Vicenza possesses two criteria that were important in putting it on the map- that is, on UNESCO’s World Heritage List (1994): Palladio’s contribution to its art history; and its perfect integration of architectonic works with urban spaces, thus making it a model and significant reference for all of modern and contemporary Europe. Vicenza charms for the sophistication of its forms and proportions. Founded between the 6th and 7th Centuries B.C., the city bears a history interwoven with that of the Most Serene Republic of Venice, its ruler from 1404 until the end of the 18th Century. In the 1500s, the grand Palladio made himself known to the entire world by leaving a vast legacy to Vicenza, the highest expressions of the master’s artistic genius. 


























“It is impossibile to describe the effect Palladio’s Basilica has on one…” attested Goether after admiring the city’s most talked-about monument. The Basilica stands in Piazza dei Signori; it was reconstructed in 1614 according to Palladian ideals. Beyond the villas designed for the aristocracy in those days (Palazzo Valmarana; Palazzo Barbaran da Porto, seat of the Museo Palladio; Palazzo Schio), other important works abound, such as the Cathedral and rather sophisticated public architecture, in particular the monumental Arco delle Scalette and the loggia of the Palazzo della Ragione. 

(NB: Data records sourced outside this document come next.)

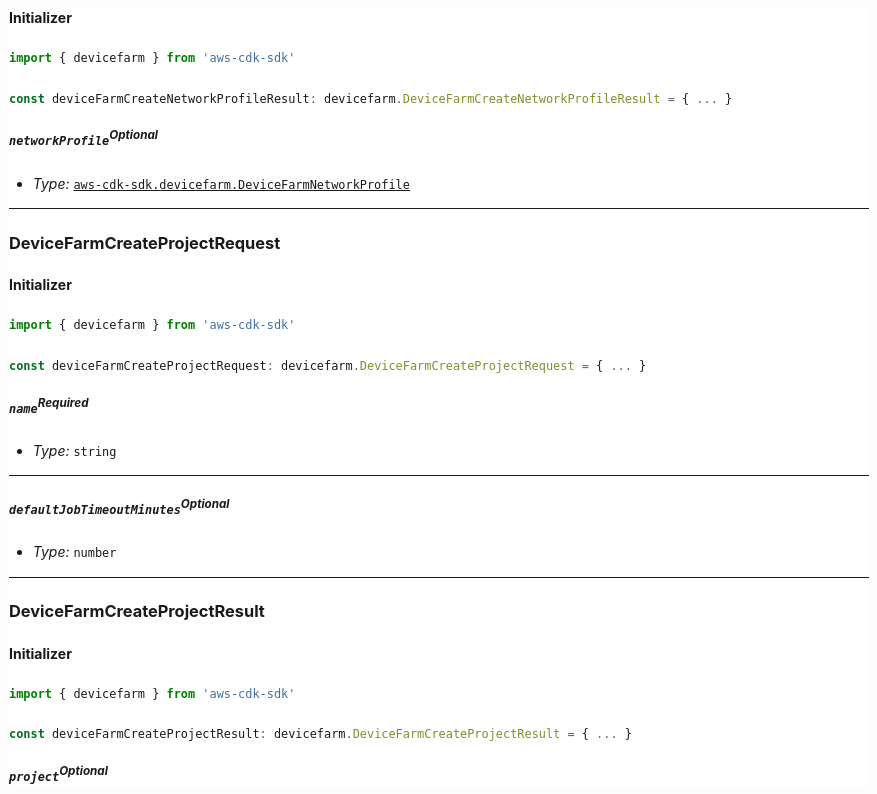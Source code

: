 #### Initializer <a name="[object Object].Initializer"></a>

```typescript
import { devicefarm } from 'aws-cdk-sdk'

const deviceFarmCreateNetworkProfileResult: devicefarm.DeviceFarmCreateNetworkProfileResult = { ... }
```

##### `networkProfile`<sup>Optional</sup> <a name="aws-cdk-sdk.devicefarm.DeviceFarmCreateNetworkProfileResult.property.networkProfile"></a>

- *Type:* [`aws-cdk-sdk.devicefarm.DeviceFarmNetworkProfile`](#aws-cdk-sdk.devicefarm.DeviceFarmNetworkProfile)

---

### DeviceFarmCreateProjectRequest <a name="aws-cdk-sdk.devicefarm.DeviceFarmCreateProjectRequest"></a>

#### Initializer <a name="[object Object].Initializer"></a>

```typescript
import { devicefarm } from 'aws-cdk-sdk'

const deviceFarmCreateProjectRequest: devicefarm.DeviceFarmCreateProjectRequest = { ... }
```

##### `name`<sup>Required</sup> <a name="aws-cdk-sdk.devicefarm.DeviceFarmCreateProjectRequest.property.name"></a>

- *Type:* `string`

---

##### `defaultJobTimeoutMinutes`<sup>Optional</sup> <a name="aws-cdk-sdk.devicefarm.DeviceFarmCreateProjectRequest.property.defaultJobTimeoutMinutes"></a>

- *Type:* `number`

---

### DeviceFarmCreateProjectResult <a name="aws-cdk-sdk.devicefarm.DeviceFarmCreateProjectResult"></a>

#### Initializer <a name="[object Object].Initializer"></a>

```typescript
import { devicefarm } from 'aws-cdk-sdk'

const deviceFarmCreateProjectResult: devicefarm.DeviceFarmCreateProjectResult = { ... }
```

##### `project`<sup>Optional</sup> <a name="aws-cdk-sdk.devicefarm.DeviceFarmCreateProjectResult.property.project"></a>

The streets and piazzas of Vicenza are dotted with impressive works by Palladio, such as Palazzo Chiericati - one of the most beautiful buildings of the 16th century- and the Teatro Olimpico.








​
The Teatro Olimpico is one of Vicenza’s artistic wonders and a UNESCO World Heritage Site. This theatre is the absolute climax of the creativity of one of the greatest Italian architects, Andrea Palladio, who was openly inspired by the Roman theatres described by Vitruvius. Commissioned in 1580 by the Olympic Academy, Palladio began planning it in the same year, but never saw it complete as he unexpectedly died. Inaugurated on March 3, 1585, with the memorable production of Sophocles's Oedipus the King, it is the oldest enclosed theatre in the world. Access is provided through two halls, Odeo and Antiodeo, which were created by another great architect from Vicenza, Vincenzo Scamozzi. They were respectively decorated with frescoes by Francesco Maffei depicting divinities and allegorical figures (1637) and a monochrome frieze (1595).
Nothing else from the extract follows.